Solar insolation is a measure of solar radiation energy received on a given surface area in a given time. It is commonly expressed as average irradiance in watts per square meter (W/m2) or kilowatt-hours per square meter per day (kW•h/(m2•day)) (or hours/day). In the case of photovoltaics it is commonly measured as kWh/(kWp•y) (kilowatt hours per year per kilowatt peak rating).
The object or surface that solar radiation strikes may be a planet, a terrestrial object inside the atmosphere of a planet, or any object exposed to solar rays outside of an atmosphere, including a spacecraft. Some of the solar radiation will be absorbed, while the remainder will be reflected. Usually the absorbed solar radiation is converted to thermal energy, causing an increasing in the object’s temperature. Some systems, however, may store or convert a portion of the solar energy into another form of energy, as in the case of photovoltaics or plants.
Solar energy is a combination of the hours of sunlight and the strength of the sunlight you can expect at your site. This combination is expressed as insolation and is expressed as an average irradiance measured in kilowatt hours per square meter per day.

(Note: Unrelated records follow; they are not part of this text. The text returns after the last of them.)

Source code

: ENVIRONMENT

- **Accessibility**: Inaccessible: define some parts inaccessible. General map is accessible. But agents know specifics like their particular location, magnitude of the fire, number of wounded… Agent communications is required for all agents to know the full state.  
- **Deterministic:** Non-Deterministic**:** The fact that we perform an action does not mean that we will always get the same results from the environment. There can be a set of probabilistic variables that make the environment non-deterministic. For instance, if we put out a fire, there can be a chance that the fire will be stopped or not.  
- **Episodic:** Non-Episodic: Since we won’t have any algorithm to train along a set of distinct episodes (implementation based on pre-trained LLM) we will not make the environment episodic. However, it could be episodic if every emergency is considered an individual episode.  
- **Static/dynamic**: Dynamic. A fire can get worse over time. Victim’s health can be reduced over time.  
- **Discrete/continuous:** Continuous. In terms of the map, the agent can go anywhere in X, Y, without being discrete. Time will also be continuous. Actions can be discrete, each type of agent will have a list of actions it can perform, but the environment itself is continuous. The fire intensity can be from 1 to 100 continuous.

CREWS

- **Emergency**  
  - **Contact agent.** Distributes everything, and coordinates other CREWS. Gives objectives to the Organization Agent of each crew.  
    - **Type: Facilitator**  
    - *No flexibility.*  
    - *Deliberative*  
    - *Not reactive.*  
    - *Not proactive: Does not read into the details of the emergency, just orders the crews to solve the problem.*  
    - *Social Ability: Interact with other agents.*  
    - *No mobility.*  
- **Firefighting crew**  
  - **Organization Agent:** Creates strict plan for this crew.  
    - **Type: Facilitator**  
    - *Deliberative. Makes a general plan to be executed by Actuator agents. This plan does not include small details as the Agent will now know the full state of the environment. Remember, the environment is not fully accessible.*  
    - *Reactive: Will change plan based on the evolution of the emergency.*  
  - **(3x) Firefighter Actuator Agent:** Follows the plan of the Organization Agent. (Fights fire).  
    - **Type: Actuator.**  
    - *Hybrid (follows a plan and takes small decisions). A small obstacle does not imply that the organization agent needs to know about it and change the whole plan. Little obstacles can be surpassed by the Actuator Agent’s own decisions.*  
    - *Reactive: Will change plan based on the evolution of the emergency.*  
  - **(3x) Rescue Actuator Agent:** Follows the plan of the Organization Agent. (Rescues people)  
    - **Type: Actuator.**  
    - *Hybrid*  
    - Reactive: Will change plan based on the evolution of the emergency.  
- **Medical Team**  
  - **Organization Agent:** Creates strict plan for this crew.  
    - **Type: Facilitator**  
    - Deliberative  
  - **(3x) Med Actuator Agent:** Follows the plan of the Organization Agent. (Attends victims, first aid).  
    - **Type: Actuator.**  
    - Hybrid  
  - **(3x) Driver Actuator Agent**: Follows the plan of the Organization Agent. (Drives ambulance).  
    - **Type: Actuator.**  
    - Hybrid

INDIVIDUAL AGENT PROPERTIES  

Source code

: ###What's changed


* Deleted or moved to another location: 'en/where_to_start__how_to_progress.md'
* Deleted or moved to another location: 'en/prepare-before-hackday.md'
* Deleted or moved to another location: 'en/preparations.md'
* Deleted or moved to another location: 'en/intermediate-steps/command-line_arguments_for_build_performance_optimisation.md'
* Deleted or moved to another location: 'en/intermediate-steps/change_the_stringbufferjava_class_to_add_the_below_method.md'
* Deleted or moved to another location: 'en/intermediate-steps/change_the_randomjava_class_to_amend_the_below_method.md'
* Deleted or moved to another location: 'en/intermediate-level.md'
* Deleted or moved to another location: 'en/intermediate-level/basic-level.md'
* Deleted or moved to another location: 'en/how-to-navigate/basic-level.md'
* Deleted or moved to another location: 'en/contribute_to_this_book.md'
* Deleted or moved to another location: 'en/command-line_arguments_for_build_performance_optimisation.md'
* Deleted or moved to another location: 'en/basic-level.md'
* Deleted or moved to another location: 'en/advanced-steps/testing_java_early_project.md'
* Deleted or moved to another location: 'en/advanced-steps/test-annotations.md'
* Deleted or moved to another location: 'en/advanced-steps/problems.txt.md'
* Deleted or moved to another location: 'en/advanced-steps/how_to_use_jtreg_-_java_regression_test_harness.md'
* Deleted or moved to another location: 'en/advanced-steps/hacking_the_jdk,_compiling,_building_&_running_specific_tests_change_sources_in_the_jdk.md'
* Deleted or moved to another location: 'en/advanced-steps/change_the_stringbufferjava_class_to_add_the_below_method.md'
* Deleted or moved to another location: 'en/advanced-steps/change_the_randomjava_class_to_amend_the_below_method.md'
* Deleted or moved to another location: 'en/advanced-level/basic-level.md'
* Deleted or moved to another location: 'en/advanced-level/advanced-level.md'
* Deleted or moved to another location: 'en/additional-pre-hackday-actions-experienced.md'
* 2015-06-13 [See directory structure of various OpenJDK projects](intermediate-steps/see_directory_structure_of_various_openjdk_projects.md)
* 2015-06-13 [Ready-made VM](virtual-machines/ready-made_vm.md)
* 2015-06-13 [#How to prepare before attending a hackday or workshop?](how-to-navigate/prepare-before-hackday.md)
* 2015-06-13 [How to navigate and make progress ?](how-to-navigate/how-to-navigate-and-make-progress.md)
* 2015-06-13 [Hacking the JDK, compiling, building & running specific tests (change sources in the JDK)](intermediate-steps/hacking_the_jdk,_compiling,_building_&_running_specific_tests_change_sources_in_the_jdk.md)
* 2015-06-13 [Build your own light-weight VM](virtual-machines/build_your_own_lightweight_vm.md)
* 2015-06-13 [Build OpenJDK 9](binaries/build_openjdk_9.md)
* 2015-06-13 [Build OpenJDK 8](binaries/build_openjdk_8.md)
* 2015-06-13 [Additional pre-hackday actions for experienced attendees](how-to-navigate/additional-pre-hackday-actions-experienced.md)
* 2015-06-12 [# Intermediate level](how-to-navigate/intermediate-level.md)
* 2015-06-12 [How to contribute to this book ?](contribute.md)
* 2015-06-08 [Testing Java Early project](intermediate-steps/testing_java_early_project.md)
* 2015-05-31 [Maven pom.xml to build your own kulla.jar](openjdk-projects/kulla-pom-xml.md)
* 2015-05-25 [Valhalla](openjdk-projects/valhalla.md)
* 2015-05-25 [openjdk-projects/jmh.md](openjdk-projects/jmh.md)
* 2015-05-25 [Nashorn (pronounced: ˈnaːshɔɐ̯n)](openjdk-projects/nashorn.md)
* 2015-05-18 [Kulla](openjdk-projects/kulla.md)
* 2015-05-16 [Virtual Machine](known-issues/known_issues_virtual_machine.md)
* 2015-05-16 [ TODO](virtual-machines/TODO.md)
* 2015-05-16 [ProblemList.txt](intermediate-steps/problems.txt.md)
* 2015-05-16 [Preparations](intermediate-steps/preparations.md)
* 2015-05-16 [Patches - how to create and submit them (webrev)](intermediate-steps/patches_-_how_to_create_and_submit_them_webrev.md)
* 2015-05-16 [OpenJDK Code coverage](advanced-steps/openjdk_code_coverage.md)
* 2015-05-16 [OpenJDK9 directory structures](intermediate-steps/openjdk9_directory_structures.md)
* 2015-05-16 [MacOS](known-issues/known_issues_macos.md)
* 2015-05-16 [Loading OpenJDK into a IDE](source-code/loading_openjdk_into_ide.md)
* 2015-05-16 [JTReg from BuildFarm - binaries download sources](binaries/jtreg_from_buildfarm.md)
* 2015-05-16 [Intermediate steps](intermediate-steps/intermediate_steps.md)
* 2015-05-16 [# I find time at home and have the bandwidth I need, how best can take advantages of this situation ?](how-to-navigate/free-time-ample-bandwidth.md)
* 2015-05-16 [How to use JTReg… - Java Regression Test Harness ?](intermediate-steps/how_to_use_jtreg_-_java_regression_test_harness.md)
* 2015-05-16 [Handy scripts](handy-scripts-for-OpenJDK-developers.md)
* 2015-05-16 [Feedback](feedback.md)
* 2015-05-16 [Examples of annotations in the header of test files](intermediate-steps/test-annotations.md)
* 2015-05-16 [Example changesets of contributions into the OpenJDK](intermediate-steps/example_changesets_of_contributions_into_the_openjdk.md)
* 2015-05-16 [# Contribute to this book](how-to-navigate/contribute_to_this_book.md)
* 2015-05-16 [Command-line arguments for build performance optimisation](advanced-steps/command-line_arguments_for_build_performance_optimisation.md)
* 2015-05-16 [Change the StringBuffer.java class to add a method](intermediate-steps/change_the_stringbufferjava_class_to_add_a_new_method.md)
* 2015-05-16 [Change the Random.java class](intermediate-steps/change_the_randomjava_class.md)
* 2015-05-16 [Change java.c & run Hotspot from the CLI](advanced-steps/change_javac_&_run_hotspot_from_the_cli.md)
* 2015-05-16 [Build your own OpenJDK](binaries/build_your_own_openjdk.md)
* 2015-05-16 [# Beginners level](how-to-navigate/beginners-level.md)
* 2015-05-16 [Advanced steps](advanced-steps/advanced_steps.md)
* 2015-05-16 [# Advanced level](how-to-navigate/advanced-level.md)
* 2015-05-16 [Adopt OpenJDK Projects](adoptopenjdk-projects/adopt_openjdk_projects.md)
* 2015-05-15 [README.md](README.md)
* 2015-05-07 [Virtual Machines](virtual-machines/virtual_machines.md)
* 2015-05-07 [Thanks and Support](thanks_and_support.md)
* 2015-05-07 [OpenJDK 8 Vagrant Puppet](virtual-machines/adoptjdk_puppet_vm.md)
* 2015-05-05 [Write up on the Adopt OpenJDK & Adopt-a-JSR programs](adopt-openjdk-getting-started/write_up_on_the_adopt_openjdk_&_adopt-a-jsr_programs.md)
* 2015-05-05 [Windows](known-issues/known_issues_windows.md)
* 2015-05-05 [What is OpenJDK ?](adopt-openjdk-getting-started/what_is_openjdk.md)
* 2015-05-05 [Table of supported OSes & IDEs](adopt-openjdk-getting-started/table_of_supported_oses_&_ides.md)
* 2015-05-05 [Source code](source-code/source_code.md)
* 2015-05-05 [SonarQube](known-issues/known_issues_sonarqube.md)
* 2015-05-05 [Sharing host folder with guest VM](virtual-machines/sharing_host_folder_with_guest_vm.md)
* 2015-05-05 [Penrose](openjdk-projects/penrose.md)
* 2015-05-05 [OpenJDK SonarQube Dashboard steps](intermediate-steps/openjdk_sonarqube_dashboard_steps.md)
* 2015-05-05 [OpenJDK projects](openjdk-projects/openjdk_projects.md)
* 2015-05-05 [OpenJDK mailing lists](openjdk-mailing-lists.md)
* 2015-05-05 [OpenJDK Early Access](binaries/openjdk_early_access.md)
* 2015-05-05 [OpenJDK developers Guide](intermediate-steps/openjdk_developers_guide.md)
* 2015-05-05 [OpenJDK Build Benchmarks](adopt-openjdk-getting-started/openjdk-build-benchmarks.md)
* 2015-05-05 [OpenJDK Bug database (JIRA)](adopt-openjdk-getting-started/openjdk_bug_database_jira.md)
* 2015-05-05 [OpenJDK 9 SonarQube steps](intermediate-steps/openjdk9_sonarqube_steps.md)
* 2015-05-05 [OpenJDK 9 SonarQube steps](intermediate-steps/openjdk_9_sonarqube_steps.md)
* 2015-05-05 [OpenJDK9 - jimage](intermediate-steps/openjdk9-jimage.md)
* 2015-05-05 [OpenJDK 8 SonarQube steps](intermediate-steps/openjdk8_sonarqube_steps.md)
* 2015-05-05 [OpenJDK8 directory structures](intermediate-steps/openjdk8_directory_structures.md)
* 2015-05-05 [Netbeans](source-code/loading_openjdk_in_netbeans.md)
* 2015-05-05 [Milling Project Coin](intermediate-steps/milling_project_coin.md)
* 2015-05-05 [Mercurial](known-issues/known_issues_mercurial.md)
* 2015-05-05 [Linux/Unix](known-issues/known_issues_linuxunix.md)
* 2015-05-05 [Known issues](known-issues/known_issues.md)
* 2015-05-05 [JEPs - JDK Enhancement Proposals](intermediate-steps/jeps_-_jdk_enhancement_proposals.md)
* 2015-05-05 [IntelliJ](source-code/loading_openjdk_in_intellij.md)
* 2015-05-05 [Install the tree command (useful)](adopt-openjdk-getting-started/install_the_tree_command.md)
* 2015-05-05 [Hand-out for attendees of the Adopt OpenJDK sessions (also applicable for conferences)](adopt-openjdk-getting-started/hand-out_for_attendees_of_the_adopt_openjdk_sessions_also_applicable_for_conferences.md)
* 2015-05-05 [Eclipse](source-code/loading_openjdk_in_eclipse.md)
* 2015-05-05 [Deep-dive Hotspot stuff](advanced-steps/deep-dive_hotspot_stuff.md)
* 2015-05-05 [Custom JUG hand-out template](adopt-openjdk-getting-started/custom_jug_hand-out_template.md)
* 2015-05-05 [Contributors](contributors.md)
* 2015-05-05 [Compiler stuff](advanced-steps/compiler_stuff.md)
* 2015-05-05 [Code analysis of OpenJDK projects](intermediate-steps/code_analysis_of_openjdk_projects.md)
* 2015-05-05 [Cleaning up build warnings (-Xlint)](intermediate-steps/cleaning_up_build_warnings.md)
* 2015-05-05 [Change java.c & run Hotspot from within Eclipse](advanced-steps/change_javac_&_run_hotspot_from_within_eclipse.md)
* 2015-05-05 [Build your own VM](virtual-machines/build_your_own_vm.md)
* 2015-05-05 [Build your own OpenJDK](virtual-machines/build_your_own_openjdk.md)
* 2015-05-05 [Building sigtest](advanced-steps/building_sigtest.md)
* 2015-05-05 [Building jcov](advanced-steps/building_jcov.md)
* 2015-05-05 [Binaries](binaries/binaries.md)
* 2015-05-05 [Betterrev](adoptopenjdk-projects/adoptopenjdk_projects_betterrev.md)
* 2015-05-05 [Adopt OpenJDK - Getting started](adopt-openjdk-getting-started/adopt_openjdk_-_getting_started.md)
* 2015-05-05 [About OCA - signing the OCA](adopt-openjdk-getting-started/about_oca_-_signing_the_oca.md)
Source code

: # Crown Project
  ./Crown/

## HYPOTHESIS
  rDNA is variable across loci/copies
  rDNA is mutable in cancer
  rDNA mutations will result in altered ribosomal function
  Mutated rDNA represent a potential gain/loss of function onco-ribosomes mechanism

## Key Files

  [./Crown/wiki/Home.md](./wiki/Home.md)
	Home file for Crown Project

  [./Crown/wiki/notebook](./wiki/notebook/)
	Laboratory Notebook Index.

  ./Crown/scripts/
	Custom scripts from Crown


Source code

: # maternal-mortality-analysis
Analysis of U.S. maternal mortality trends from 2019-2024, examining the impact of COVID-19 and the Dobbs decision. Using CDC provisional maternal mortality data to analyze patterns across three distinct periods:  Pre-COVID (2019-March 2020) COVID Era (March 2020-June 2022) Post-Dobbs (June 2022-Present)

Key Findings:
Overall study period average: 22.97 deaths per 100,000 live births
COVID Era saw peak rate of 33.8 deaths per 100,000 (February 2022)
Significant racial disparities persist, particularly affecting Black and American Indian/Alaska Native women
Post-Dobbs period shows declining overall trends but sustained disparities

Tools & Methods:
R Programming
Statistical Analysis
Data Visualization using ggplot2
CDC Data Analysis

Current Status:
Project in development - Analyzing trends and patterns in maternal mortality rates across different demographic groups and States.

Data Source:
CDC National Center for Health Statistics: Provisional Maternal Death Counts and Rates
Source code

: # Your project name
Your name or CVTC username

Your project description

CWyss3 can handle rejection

By definition, solar irradiance of 1,000 watts per square meter is what is expected for noon in the middle of summer when the sun is highest. Normally solar irradiance is measured in the number of kilowatts per square meter per day so if it were possible for the sun to be up for 8 hours and always at the highest strength, solar irradiance would be 8.0
The amount of insolation received at the surface of the Earth is controlled by the angle of the sun, the state of the atmosphere, altitude, and geographic location.
The insolation into a surface is largest when the surface directly faces the Sun. As the angle increases between the direction at a right angle to the surface and the direction of the rays of sunlight, the insolation is reduced in proportion to the cosine of the angle.
This ‘projection effect’ is the main reason why the polar regions are much colder than equatorial regions on Earth. On an annual average the poles receive less insolation than does the equator, because at the poles the Earth’s surface are angled away from the Sun.
Solar insolation will vary significantly during the year particularly in northern latitudes. As an example, the irradiance for New York City is 6.0 in June and only 1.7 in December yielding a average for the year of 4.0. This means that solar energy in December is 70% less than in June. Compare this to Phoenix where the irradiance is 7.8 in June and 3.0 in December or 5.5 for the year.
If you are not tied to the grid, this means your capacity has to be over 2.3 to 3 times the size that would be dictated by June numbers. Values for your location are easily available on the internet since NASA’s weather satellites have been compiling this information around the world for many years.
How much solar energy makes it to a rooftop
After we take away all the factors that affect solar gain, how much solar energy does make it to the rooftop of your home or your yard? More than we imagine. The solar energy making it to a roof in Central Manchester, Connecticut, in a year for example, is about 6-7 times as much energy as a normal house with average insulation in the northeast consumes for space heating or about 25 times as much energy as is consumed to heat water.
If you want to find how much solar energy is available to you at different times of the year, there are good sources available online. This site is one of those places that provides information based on your longitude and latitude on maps or in tables that include data for over 1000 ground sites.
How do we use Solar Insolation to plan the size of your system? If we know how many kilowatts we need to meet the electric requirements of our home, we are now in a position to size our system. If we are building a grid-tie system, you can use the average annual irradiance for your calculation since the objective is to make our payment to your utility company zero for a full year. If we are building a off-grid system, we need to pick the irradiance value for December since we need to produce sufficient power all year.